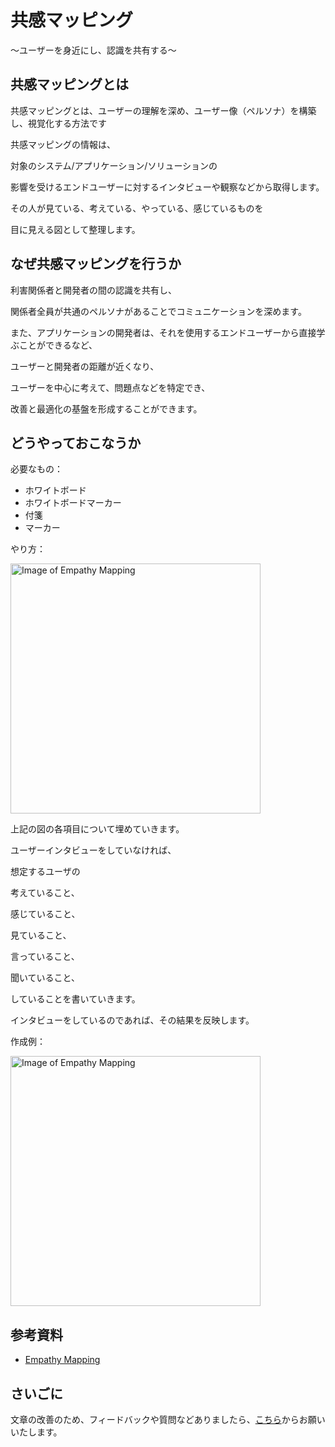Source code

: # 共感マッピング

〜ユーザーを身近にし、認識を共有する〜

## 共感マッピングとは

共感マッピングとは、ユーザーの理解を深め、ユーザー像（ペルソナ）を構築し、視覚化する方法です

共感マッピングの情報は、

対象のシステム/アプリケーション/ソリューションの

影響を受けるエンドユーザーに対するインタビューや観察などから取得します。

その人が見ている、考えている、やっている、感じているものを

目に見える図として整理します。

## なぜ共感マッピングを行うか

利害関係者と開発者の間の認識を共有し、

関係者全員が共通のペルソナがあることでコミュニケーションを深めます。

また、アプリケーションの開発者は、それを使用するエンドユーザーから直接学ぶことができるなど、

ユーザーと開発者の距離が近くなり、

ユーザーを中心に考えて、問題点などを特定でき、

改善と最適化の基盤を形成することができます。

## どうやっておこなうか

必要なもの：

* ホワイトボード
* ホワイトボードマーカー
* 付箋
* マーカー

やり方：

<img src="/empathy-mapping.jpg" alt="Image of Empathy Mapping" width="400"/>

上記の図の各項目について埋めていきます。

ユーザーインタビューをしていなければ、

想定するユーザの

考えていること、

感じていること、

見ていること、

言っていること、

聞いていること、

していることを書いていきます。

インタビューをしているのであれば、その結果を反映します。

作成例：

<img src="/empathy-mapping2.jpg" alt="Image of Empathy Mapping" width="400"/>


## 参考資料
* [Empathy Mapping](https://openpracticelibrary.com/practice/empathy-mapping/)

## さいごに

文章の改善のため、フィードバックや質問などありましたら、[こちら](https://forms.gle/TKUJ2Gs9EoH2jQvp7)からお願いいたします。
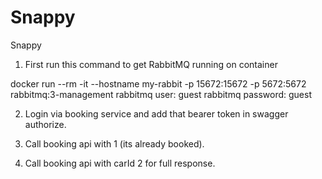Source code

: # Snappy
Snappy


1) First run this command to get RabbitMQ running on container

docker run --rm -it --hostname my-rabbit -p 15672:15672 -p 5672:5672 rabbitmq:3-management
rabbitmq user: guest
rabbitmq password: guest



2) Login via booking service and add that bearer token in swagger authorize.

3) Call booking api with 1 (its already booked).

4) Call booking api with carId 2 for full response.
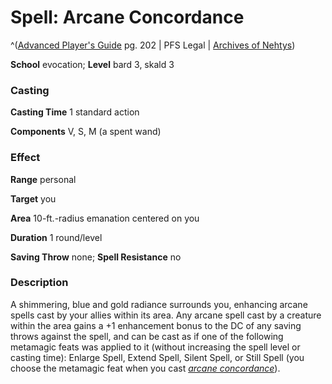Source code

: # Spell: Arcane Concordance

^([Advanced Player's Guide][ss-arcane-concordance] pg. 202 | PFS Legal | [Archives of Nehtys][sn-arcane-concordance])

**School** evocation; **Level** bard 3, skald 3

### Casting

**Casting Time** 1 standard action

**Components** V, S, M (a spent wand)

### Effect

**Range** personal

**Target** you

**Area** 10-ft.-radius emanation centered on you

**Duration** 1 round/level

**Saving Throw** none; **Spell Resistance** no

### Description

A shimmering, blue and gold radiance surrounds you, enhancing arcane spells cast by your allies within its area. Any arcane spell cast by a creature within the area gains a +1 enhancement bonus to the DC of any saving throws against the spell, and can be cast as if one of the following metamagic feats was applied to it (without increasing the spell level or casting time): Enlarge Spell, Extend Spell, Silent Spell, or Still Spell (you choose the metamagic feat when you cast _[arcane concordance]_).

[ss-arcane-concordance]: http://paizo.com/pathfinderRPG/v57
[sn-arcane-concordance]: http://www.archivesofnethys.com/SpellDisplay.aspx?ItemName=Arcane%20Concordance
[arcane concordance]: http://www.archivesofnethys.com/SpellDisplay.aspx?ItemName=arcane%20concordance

****************

- Exercise instructions
Set down exactly the lines running from the beginning of the entries above to the line that contains "利害関係者と開発者の間の認識を共有し、", including both, and leave out pictures.

- Exercise output
Source code

: # 共感マッピング

〜ユーザーを身近にし、認識を共有する〜

## 共感マッピングとは

共感マッピングとは、ユーザーの理解を深め、ユーザー像（ペルソナ）を構築し、視覚化する方法です

共感マッピングの情報は、

対象のシステム/アプリケーション/ソリューションの

影響を受けるエンドユーザーに対するインタビューや観察などから取得します。

その人が見ている、考えている、やっている、感じているものを

目に見える図として整理します。

## なぜ共感マッピングを行うか

利害関係者と開発者の間の認識を共有し、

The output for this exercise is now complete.